Political parties and Muslim women’s organisations alleged this would promote child marriage,forcing the government to amend the circular. Under the new circular,underage marriages only before June 28,2013,could be registered under the Kerala Registration of Marriages (Common) Rules 2008.

The cutoff offended Muslim organisations led by Samastha Kerala Jamiyyathul Ulema,which controls the majority of mahallus in the state. Another recent event has upset these organisations. A minor girl,brought up in an orphanage,had been married off to an Arabian citizen and divorced him a few weeks later. Subsequently,the police cracked down on child marriage,raided several mahallus and arrested the orphanage’s office-bearers.

Outraged clerics who have pledged to fight for legitimacy say underage marriages are not common but sometimes inevitable. “We are not promoting underage marriages,” says Musthafa Mundupara,who is with Samastha Kerala Jamiyyathul Ulema and is general secretary of the state coordination committee for the protection of Muslim personal law. “But certain situations may demand such marriages. The Shariah law allows Muslim girls to marry when they attain puberty.”

He cites the example of romantic affairs,which he says Islam does not allow. “If a minor girl elopes or falls in love,we have no option but marriage. The government stand makes such marriages illegal and the parents liable to face criminal cases,” he says,adding it is against the rights of minorities as enshrined in the Constitution.

The Muslim League is part to the coordination committee but its girls’ wing,Haritha,is against underage marriage. “Let girls take the decision. The clerics have not heard the girls before pushing their agenda,’’ says Haritha general secretary Fathima Thahiliya.

Mundupara says the views of youth organisations and political parties are irrelevant. “We have the support of the community and the majority of mahallu committees.”


Trends show many lower- and lower-middle-class Muslim families tend to marry off their daughters during or soon after class XII — around age 17 or just over the legal limit. The grooms are often semi-skilled youths who have migrated to the Middle East.

“If your daughter is not good at studies and waits to reach 18 or 20,grooms may treat them as unwanted and they may never get a proposal,” says Muhammed Kareem,who had married off his daughter during her class XII exam. “Hence we are forced to marry off daughters during or soon after XII,but we register minor marriages only after they reach 18 to avoid legal issues.”

A higher secondary teacher at a Muslim school in Malappuram says a good number of his girls would have been married by the end of XII. He cites a positive: more and more brides are returning to class.

Among those who take up higher studies,the trend is to marry young,if not while underage. “When Muslim girls join MBBS,there won’t be anyone married.

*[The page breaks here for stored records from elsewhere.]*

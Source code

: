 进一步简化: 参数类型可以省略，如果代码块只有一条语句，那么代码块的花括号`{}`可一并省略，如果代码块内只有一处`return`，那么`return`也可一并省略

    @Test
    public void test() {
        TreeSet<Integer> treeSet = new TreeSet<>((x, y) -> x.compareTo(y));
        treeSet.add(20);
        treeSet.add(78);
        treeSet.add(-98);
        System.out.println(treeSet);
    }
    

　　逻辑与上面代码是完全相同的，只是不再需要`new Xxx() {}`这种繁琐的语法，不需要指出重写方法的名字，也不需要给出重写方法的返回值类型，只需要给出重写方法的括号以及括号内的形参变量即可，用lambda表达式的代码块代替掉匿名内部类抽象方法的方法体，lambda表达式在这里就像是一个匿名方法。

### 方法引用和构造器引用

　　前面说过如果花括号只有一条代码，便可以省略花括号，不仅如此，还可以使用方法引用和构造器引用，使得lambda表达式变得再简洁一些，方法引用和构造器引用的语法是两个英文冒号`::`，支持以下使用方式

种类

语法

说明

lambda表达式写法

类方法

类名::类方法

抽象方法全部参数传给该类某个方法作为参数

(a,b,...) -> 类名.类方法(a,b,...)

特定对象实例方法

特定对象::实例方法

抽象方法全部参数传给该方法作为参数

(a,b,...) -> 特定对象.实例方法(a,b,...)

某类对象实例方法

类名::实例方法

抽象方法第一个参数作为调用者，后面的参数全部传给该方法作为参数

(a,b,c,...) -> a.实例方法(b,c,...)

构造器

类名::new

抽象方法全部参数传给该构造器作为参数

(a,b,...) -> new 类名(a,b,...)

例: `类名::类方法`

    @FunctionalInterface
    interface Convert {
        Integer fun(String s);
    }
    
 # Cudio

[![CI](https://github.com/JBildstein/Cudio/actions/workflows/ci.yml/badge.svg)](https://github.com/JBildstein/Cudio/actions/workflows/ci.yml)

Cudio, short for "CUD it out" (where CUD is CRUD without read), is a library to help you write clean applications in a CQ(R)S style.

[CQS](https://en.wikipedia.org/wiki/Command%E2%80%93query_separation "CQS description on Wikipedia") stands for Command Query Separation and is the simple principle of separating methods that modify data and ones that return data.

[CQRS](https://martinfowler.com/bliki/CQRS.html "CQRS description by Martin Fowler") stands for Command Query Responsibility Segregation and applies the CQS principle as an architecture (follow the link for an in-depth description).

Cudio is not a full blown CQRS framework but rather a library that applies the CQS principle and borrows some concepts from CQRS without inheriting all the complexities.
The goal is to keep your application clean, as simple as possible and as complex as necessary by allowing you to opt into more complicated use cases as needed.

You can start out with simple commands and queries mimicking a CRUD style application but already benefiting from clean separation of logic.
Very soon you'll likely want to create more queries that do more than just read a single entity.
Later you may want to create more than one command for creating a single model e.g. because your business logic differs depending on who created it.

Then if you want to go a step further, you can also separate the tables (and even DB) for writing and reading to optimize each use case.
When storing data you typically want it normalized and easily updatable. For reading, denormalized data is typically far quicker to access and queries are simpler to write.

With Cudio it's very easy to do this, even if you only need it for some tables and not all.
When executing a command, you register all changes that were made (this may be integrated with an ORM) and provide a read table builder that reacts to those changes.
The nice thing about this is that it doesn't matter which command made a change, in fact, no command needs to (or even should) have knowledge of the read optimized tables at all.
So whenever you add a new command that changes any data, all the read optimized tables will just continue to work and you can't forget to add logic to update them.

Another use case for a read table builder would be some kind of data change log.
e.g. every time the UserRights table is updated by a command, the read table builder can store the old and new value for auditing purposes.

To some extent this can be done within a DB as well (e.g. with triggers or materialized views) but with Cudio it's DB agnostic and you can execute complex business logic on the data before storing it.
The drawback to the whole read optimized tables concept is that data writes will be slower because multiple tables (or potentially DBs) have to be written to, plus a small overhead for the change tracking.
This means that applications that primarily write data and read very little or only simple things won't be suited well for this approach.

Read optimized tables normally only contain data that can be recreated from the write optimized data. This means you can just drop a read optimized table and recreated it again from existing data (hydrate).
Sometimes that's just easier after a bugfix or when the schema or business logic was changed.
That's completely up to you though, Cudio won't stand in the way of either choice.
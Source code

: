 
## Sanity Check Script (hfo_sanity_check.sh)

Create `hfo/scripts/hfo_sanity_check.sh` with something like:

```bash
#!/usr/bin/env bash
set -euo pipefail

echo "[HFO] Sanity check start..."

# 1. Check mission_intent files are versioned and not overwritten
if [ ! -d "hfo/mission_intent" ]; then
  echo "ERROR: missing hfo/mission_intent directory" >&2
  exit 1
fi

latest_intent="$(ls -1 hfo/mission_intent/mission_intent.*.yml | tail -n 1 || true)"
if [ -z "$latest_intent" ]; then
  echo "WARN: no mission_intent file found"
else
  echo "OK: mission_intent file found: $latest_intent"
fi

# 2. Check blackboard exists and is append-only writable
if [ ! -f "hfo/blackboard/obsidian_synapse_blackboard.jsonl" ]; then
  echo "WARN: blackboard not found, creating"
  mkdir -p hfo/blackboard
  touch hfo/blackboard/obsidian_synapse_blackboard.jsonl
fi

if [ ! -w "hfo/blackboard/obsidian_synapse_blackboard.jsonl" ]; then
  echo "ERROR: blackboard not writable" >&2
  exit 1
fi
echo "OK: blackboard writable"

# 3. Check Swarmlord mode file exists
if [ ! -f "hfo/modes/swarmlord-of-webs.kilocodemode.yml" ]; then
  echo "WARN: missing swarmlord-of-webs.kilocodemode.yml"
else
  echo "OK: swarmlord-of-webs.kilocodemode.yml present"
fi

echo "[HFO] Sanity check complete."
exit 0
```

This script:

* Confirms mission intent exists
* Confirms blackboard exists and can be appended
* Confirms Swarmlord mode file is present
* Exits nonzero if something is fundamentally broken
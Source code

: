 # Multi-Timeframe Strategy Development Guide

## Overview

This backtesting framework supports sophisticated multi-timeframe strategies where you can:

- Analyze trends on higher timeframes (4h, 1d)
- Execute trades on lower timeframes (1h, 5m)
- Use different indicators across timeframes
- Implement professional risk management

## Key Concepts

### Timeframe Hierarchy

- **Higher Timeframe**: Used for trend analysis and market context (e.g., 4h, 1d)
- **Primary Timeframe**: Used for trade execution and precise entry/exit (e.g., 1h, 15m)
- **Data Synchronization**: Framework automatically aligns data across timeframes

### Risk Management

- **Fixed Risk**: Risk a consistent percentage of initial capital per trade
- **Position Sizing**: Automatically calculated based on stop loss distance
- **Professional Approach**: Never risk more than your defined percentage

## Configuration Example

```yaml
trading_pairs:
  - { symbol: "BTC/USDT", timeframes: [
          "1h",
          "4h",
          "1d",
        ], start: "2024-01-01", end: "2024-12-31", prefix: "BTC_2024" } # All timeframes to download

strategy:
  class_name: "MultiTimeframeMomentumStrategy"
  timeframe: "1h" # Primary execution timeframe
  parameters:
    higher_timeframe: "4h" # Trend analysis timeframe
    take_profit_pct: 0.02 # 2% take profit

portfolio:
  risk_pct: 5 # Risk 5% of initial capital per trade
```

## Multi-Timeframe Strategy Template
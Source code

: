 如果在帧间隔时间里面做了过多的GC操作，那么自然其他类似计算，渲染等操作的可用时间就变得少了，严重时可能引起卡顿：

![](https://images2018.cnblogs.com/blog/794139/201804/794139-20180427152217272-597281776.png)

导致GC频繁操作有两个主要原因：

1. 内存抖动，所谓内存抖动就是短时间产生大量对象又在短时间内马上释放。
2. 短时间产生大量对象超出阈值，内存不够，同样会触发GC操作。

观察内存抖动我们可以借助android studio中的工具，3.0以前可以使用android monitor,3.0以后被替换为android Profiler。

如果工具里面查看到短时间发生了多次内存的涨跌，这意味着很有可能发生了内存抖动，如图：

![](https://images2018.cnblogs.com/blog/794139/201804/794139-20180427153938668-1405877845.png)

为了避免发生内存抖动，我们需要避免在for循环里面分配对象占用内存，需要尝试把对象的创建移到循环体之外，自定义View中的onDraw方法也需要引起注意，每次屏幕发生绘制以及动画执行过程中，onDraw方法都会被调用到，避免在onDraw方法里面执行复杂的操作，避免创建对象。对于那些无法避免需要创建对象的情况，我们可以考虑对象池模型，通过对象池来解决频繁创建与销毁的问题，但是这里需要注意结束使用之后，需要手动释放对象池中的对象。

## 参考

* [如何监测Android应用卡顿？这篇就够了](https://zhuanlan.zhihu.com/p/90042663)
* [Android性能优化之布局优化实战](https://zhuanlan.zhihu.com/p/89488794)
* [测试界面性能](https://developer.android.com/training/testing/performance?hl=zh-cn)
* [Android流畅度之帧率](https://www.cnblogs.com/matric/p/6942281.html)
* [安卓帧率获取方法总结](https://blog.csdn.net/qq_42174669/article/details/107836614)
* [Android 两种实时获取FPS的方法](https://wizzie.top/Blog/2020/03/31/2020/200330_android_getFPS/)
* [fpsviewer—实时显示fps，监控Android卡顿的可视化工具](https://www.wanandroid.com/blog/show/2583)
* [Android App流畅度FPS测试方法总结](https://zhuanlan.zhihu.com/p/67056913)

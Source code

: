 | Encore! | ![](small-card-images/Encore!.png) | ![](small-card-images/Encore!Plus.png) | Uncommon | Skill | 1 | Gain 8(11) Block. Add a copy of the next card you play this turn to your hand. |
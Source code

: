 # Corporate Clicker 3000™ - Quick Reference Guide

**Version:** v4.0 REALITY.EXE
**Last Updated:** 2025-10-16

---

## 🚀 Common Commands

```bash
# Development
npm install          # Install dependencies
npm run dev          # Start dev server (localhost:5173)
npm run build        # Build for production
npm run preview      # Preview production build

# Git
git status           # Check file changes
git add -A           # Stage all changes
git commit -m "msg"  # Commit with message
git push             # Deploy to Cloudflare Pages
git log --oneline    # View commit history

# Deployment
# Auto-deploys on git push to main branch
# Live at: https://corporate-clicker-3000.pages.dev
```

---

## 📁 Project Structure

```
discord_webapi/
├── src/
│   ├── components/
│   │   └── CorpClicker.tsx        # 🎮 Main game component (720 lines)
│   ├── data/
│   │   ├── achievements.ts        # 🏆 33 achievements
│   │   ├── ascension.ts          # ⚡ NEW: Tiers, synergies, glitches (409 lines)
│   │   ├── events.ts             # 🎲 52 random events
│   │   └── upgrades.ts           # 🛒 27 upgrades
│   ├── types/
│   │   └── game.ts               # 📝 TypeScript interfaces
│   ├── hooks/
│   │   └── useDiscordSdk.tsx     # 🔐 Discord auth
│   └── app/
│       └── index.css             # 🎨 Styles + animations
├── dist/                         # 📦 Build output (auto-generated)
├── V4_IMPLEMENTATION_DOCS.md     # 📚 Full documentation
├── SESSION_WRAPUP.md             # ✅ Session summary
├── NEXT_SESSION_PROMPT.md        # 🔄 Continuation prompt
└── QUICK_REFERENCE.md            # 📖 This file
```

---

But the majority of them get married by the fourth or fifth year of the course,” says Dr Sadasivan Pillai,dean of a medical college run by Muslim Educational Society in Perinthalmanna.

Calicut University in Muslim-dominated Malappuram district recently introduced maternity leave for MCA students. Pregnancy had earlier forced many brilliant students to take supplementary exams,performance in which is not counted when deciding ranks. The university plans to extend this to other professional courses.

Mundupara says educated girls are struggling to find grooms. “The number of Muslim girls opting for higher education is higher than that of boys,who still go to the Middle East to work,” says Mundupara,also general secretary of a Sunni youth organisation. “Many highly qualified Muslim girls have to wait for a suitable proposal.”